Have you ever become frustrated with any or all of your diet attempts, often left wondering why you just can’t seem to lose weight? At three hundred pounds, I was extremely frustrated and I often felt as if the entire world was against me. I was overweight at age the age of ten, slowly becoming an obese teenager and then, before I knew it, I was a morbidly obese adult.
I never wanted to accept that I had been actually making some mistakes during my twenty-five years of dieting. I felt I knew it all, that I had been doing everything right but for some odd reason, it was never enough. Fat defined me. Then I realized the mistakes that I had been making and corrected them, which allowed me to shed 162 pounds and keep it off.
For most of those 25 years, I had been skipping breakfast because it was my way of punishing myself.

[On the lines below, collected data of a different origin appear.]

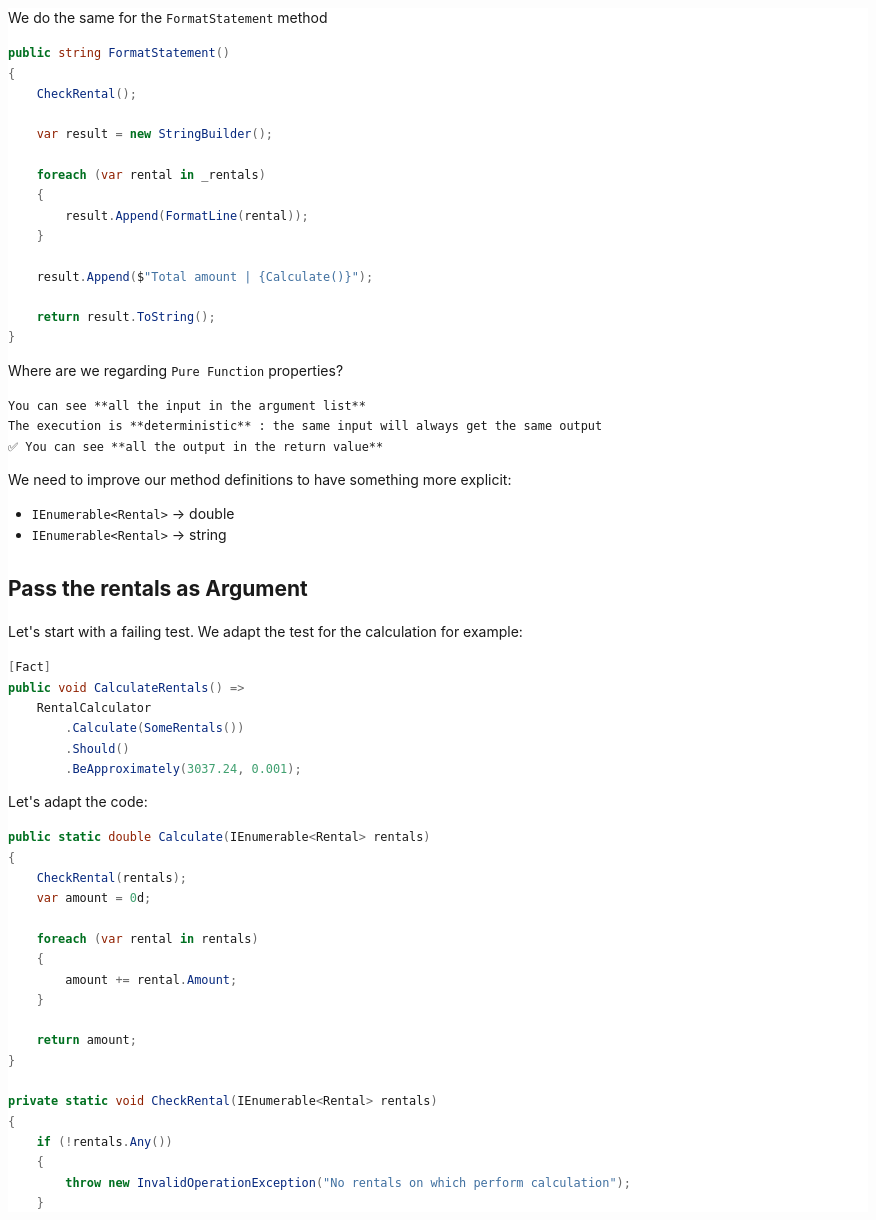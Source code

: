 We do the same for the `FormatStatement` method

```c#
public string FormatStatement()
{
    CheckRental();

    var result = new StringBuilder();

    foreach (var rental in _rentals)
    {
        result.Append(FormatLine(rental));
    }

    result.Append($"Total amount | {Calculate()}");

    return result.ToString();
}
```

Where are we regarding `Pure Function` properties?

```text
You can see **all the input in the argument list**
The execution is **deterministic** : the same input will always get the same output
✅ You can see **all the output in the return value**
```

We need to improve our method definitions to have something more explicit:

- `IEnumerable<Rental>` -> double
- `IEnumerable<Rental>` -> string

## Pass the rentals as Argument

Let's start with a failing test. We adapt the test for the calculation for example:

```c#
[Fact]
public void CalculateRentals() =>
    RentalCalculator
        .Calculate(SomeRentals())
        .Should()
        .BeApproximately(3037.24, 0.001);
```

Let's adapt the code:

```c#
public static double Calculate(IEnumerable<Rental> rentals)
{
    CheckRental(rentals);
    var amount = 0d;

    foreach (var rental in rentals)
    {
        amount += rental.Amount;
    }

    return amount;
}

private static void CheckRental(IEnumerable<Rental> rentals)
{
    if (!rentals.Any())
    {
        throw new InvalidOperationException("No rentals on which perform calculation");
    }
```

I kept telling myself that I didn’t need any food each morning because I assumed that it was what allowed me to become overweight in the first place. What I didn’t realize was that this was a big mistake. I personally feel that this habit contributed to my obesity because I consumed much more food later in the day since I was “starving” by then.
Now I know that eating a healthy breakfast actually increases my metabolism and I can burn calories more efficiently throughout my day. Skipping breakfast daily was allowing my body to go into starvation mode, slowing down my metabolism.

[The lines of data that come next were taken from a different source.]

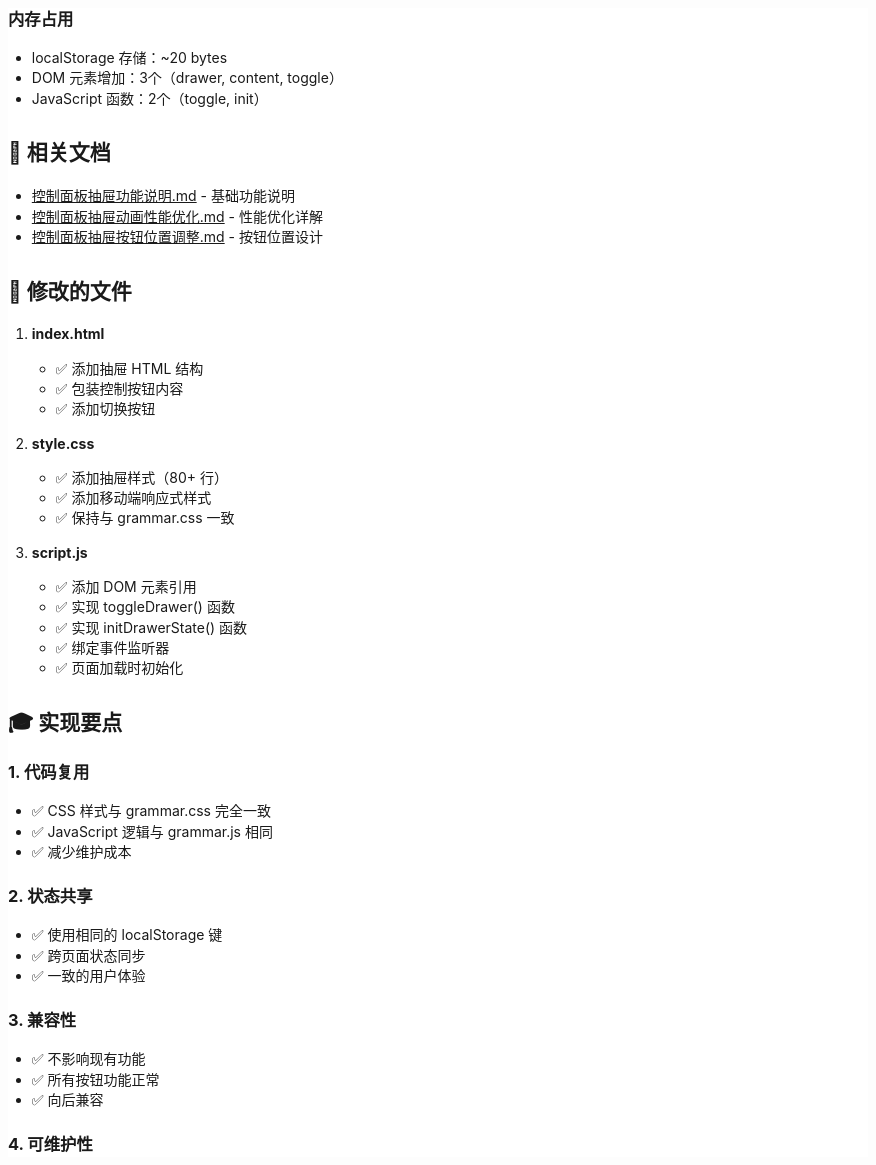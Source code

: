 ### 内存占用

- localStorage 存储：~20 bytes
- DOM 元素增加：3个（drawer, content, toggle）
- JavaScript 函数：2个（toggle, init）

## 🔗 相关文档

- [控制面板抽屉功能说明.md](./控制面板抽屉功能说明.md) - 基础功能说明
- [控制面板抽屉动画性能优化.md](./控制面板抽屉动画性能优化.md) - 性能优化详解
- [控制面板抽屉按钮位置调整.md](./控制面板抽屉按钮位置调整.md) - 按钮位置设计

## 📝 修改的文件

1. **index.html**
   - ✅ 添加抽屉 HTML 结构
   - ✅ 包装控制按钮内容
   - ✅ 添加切换按钮

2. **style.css**
   - ✅ 添加抽屉样式（80+ 行）
   - ✅ 添加移动端响应式样式
   - ✅ 保持与 grammar.css 一致

3. **script.js**
   - ✅ 添加 DOM 元素引用
   - ✅ 实现 toggleDrawer() 函数
   - ✅ 实现 initDrawerState() 函数
   - ✅ 绑定事件监听器
   - ✅ 页面加载时初始化

## 🎓 实现要点

### 1. 代码复用

- ✅ CSS 样式与 grammar.css 完全一致
- ✅ JavaScript 逻辑与 grammar.js 相同
- ✅ 减少维护成本

### 2. 状态共享

- ✅ 使用相同的 localStorage 键
- ✅ 跨页面状态同步
- ✅ 一致的用户体验

### 3. 兼容性

- ✅ 不影响现有功能
- ✅ 所有按钮功能正常
- ✅ 向后兼容

### 4. 可维护性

Ignoring all nutritional information for any food item, especially when at a fast food restaurant, was another mistake I made for years. I didn’t just ignore this information, I made sure to avoid it no matter what. If there was any printed nutritional information for me to view, such as a paper tray cover, I’d turn it over so I didn’t have to face the facts. I corrected this by reading the information, especially the calorie content of each item. Staying under 350 calories at each meal was my goal. Easy to do IF you know the numbers.
Whenever I attempted another diet (always on a Monday) and then went overboard on a meal, I figured that it was perfectly okay to overeat for the rest of the week since I already flopped on my weekly diet attempt. I knew I wasn’t going to have any diet success this particular week so I might as well enjoy eating, do it up! By Sunday evening I was eating absolutely everything I wanted since I knew Monday was going to mark the beginning of a brand new diet.
I corrected this by never dieting again. Instead, I started living healthier and stopped allowing a mistake or two to derail my new lifestyle. Nobody is perfect, and the goal wasn’t so much to lose weight as it was to have a healthier body.
A mistake I made since the age of ten was assuming that I was just born to be fat. I thought some people are born to be thin, but I was one of those that were not. I convinced myself that I had a large frame and my body was supposed to match that frame. I did everything I could to allow myself to believe that big is beautiful, ignoring all the information I saw that was telling me about the health risks for being obese.
I pretended that all that “stuff” was meant for the older generations, people who just sat around at home and didn’t move all day long. Once I attended Shirley’s funeral I changed my way of thinking. She wasn’t old, she was only in her early 40’s, and she didn’t sit at home all day either. She died due to heart-related issues caused by her obesity. She wasn’t born to be overweight, her unhealthy habits allowed it to happen.
The same applied to me. Soon I realized that big was not how I wanted to be, no matter how beautiful I claimed “big” was. Without my life, I could never experience any beauty… big or not. I changed the way I thought about things.
I hope I have given you some things to ponder … it’s what I wish for you to do. And remember, I believe in you!